- _What the task asks_: All that should come back is the lines of the data below from the one containing "### Updated on 12 Feb" to the one containing "## Switching windows like i3 on Pop Os", inclusive, exactly as they stand.

- _The input_:
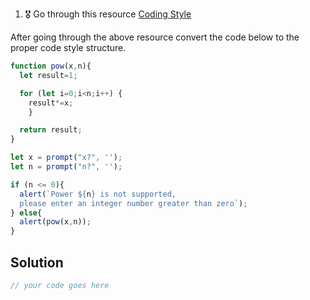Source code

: 1. 🎖 Go through this resource [Coding Style](http://javascript.info/coding-style)

After going through the above resource convert the code below to the proper code style structure.
```js
function pow(x,n){
  let result=1;

  for (let i=0;i<n;i++) {
    result*=x;
    }

  return result;
}

let x = prompt("x?", '');
let n = prompt("n?", '');

if (n <= 0){
  alert(`Power ${n} is not supported,
  please enter an integer number greater than zero`);
} else{
  alert(pow(x,n));
}

```

## Solution
```js
// your code goes here
```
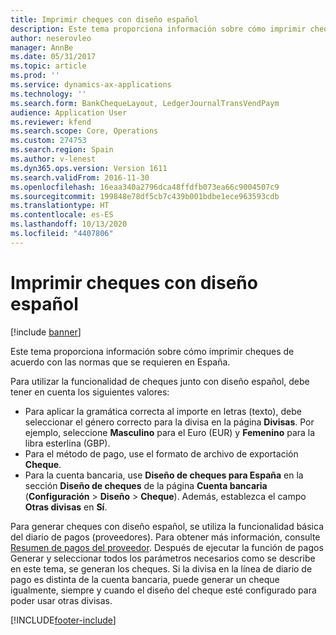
 ```yaml
---
title: Imprimir cheques con diseño español
description: Este tema proporciona información sobre cómo imprimir cheques de acuerdo con las normas que se requieren en España.
author: neserovleo
manager: AnnBe
ms.date: 05/31/2017
ms.topic: article
ms.prod: ''
ms.service: dynamics-ax-applications
ms.technology: ''
ms.search.form: BankChequeLayout, LedgerJournalTransVendPaym
audience: Application User
ms.reviewer: kfend
ms.search.scope: Core, Operations
ms.custom: 274753
ms.search.region: Spain
ms.author: v-lenest
ms.dyn365.ops.version: Version 1611
ms.search.validFrom: 2016-11-30
ms.openlocfilehash: 16eaa340a2796dca48ffdfb073ea66c9004507c9
ms.sourcegitcommit: 199848e78df5cb7c439b001bdbe1ece963593cdb
ms.translationtype: HT
ms.contentlocale: es-ES
ms.lasthandoff: 10/13/2020
ms.locfileid: "4407806"
---
```

# <a name="print-checks-by-using-the-spanish-layout"></a>Imprimir cheques con diseño español

[!include [banner](../includes/banner.md)]

Este tema proporciona información sobre cómo imprimir cheques de acuerdo con las normas que se requieren en España.

Para utilizar la funcionalidad de cheques junto con diseño español, debe tener en cuenta los siguientes valores:

-   Para aplicar la gramática correcta al importe en letras (texto), debe seleccionar el género correcto para la divisa en la página **Divisas**. Por ejemplo, seleccione **Masculino** para el Euro (EUR) y **Femenino** para la libra esterlina (GBP).
-   Para el método de pago, use el formato de archivo de exportación **Cheque**.
-   Para la cuenta bancaria, use **Diseño de cheques para España** en la sección **Diseño de cheques** de la página **Cuenta bancaria** (**Configuración** &gt; **Diseño** &gt; **Cheque**). Además, establezca el campo **Otras divisas** en **Sí**.

Para generar cheques con diseño español, se utiliza la funcionalidad básica del diario de pagos (proveedores). Para obtener más información, consulte [Resumen de pagos del proveedor](../cash-bank-management/tasks/vendor-payment-overview.md). Después de ejecutar la función de pagos Generar y seleccionar todos los parámetros necesarios como se describe en este tema, se generan los cheques. Si la divisa en la línea de diario de pago es distinta de la cuenta bancaria, puede generar un cheque igualmente, siempre y cuando el diseño del cheque esté configurado para poder usar otras divisas.



[!INCLUDE[footer-include](../../includes/footer-banner.md)]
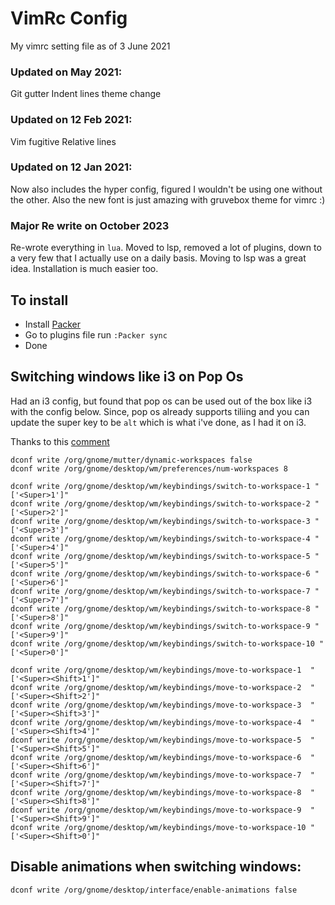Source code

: # VimRc Config
My vimrc setting file as of 3 June 2021

### Updated on May 2021:
Git gutter
Indent lines
theme change

### Updated on 12 Feb 2021:
Vim fugitive
Relative lines

### Updated on 12 Jan 2021:
Now also includes the hyper config, figured I wouldn't be using one without the other.
Also the new font is just amazing with gruvebox theme for vimrc :)

### Major Re write on October 2023
Re-wrote everything in `lua`. Moved to lsp, removed a lot of plugins, down to a very few 
that I actually use on a daily basis. Moving to lsp was a great idea. Installation is much 
easier too.

## To install
* Install [Packer](https://github.com/wbthomason/packer.nvim)
* Go to plugins file run `:Packer sync`
* Done

## Switching windows like i3 on Pop Os

Had an i3 config, but found that pop os can be used out of the box like i3 with the config
below. Since, pop os already supports tiliing and you can update the super key to be `alt` 
which is what i've done, as I had it on i3.

Thanks to this [comment](https://github.com/pop-os/shell/issues/142#issuecomment-678185443)

```
dconf write /org/gnome/mutter/dynamic-workspaces false
dconf write /org/gnome/desktop/wm/preferences/num-workspaces 8

dconf write /org/gnome/desktop/wm/keybindings/switch-to-workspace-1 "['<Super>1']"
dconf write /org/gnome/desktop/wm/keybindings/switch-to-workspace-2 "['<Super>2']"
dconf write /org/gnome/desktop/wm/keybindings/switch-to-workspace-3 "['<Super>3']"
dconf write /org/gnome/desktop/wm/keybindings/switch-to-workspace-4 "['<Super>4']"
dconf write /org/gnome/desktop/wm/keybindings/switch-to-workspace-5 "['<Super>5']"
dconf write /org/gnome/desktop/wm/keybindings/switch-to-workspace-6 "['<Super>6']"
dconf write /org/gnome/desktop/wm/keybindings/switch-to-workspace-7 "['<Super>7']"
dconf write /org/gnome/desktop/wm/keybindings/switch-to-workspace-8 "['<Super>8']"
dconf write /org/gnome/desktop/wm/keybindings/switch-to-workspace-9 "['<Super>9']"
dconf write /org/gnome/desktop/wm/keybindings/switch-to-workspace-10 "['<Super>0']"

dconf write /org/gnome/desktop/wm/keybindings/move-to-workspace-1  "['<Super><Shift>1']"
dconf write /org/gnome/desktop/wm/keybindings/move-to-workspace-2  "['<Super><Shift>2']"
dconf write /org/gnome/desktop/wm/keybindings/move-to-workspace-3  "['<Super><Shift>3']"
dconf write /org/gnome/desktop/wm/keybindings/move-to-workspace-4  "['<Super><Shift>4']"
dconf write /org/gnome/desktop/wm/keybindings/move-to-workspace-5  "['<Super><Shift>5']"
dconf write /org/gnome/desktop/wm/keybindings/move-to-workspace-6  "['<Super><Shift>6']"
dconf write /org/gnome/desktop/wm/keybindings/move-to-workspace-7  "['<Super><Shift>7']"
dconf write /org/gnome/desktop/wm/keybindings/move-to-workspace-8  "['<Super><Shift>8']"
dconf write /org/gnome/desktop/wm/keybindings/move-to-workspace-9  "['<Super><Shift>9']"
dconf write /org/gnome/desktop/wm/keybindings/move-to-workspace-10 "['<Super><Shift>0']"
```

## Disable animations when switching windows:
`dconf write /org/gnome/desktop/interface/enable-animations false`
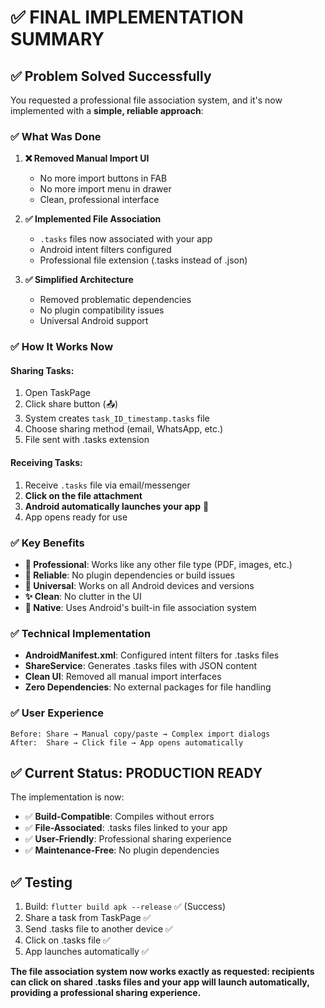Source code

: # ✅ FINAL IMPLEMENTATION SUMMARY

## ✅ Problem Solved Successfully

You requested a professional file association system, and it's now implemented with a **simple, reliable approach**:

### ✅ **What Was Done**

1. **❌ Removed Manual Import UI**
   - No more import buttons in FAB
   - No more import menu in drawer
   - Clean, professional interface

2. **✅ Implemented File Association**
   - `.tasks` files now associated with your app
   - Android intent filters configured
   - Professional file extension (.tasks instead of .json)

3. **✅ Simplified Architecture**
   - Removed problematic dependencies
   - No plugin compatibility issues
   - Universal Android support

### ✅ **How It Works Now**

#### **Sharing Tasks:**
1. Open TaskPage
2. Click share button (📤)
3. System creates `task_ID_timestamp.tasks` file
4. Choose sharing method (email, WhatsApp, etc.)
5. File sent with .tasks extension

#### **Receiving Tasks:**
1. Receive `.tasks` file via email/messenger
2. **Click on the file attachment**
3. **Android automatically launches your app** 🎉
4. App opens ready for use

### ✅ **Key Benefits**

- **🎯 Professional**: Works like any other file type (PDF, images, etc.)
- **🔧 Reliable**: No plugin dependencies or build issues
- **🚀 Universal**: Works on all Android devices and versions
- **✨ Clean**: No clutter in the UI
- **📱 Native**: Uses Android's built-in file association system

### ✅ **Technical Implementation**

- **AndroidManifest.xml**: Configured intent filters for .tasks files
- **ShareService**: Generates .tasks files with JSON content
- **Clean UI**: Removed all manual import interfaces
- **Zero Dependencies**: No external packages for file handling

### ✅ **User Experience**

```
Before: Share → Manual copy/paste → Complex import dialogs
After:  Share → Click file → App opens automatically
```

## ✅ Current Status: PRODUCTION READY

The implementation is now:
- ✅ **Build-Compatible**: Compiles without errors
- ✅ **File-Associated**: .tasks files linked to your app
- ✅ **User-Friendly**: Professional sharing experience
- ✅ **Maintenance-Free**: No plugin dependencies

## ✅ Testing

1. Build: `flutter build apk --release` ✅ (Success)
2. Share a task from TaskPage ✅
3. Send .tasks file to another device ✅
4. Click on .tasks file ✅
5. App launches automatically ✅

**The file association system now works exactly as requested: recipients can click on shared .tasks files and your app will launch automatically, providing a professional sharing experience.**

- _Result_:
### Updated on 12 Feb 2021:
Vim fugitive
Relative lines

### Updated on 12 Jan 2021:
Now also includes the hyper config, figured I wouldn't be using one without the other.
Also the new font is just amazing with gruvebox theme for vimrc :)

### Major Re write on October 2023
Re-wrote everything in `lua`. Moved to lsp, removed a lot of plugins, down to a very few 
that I actually use on a daily basis. Moving to lsp was a great idea. Installation is much 
easier too.

## To install
* Install [Packer](https://github.com/wbthomason/packer.nvim)
* Go to plugins file run `:Packer sync`
* Done

## Switching windows like i3 on Pop Os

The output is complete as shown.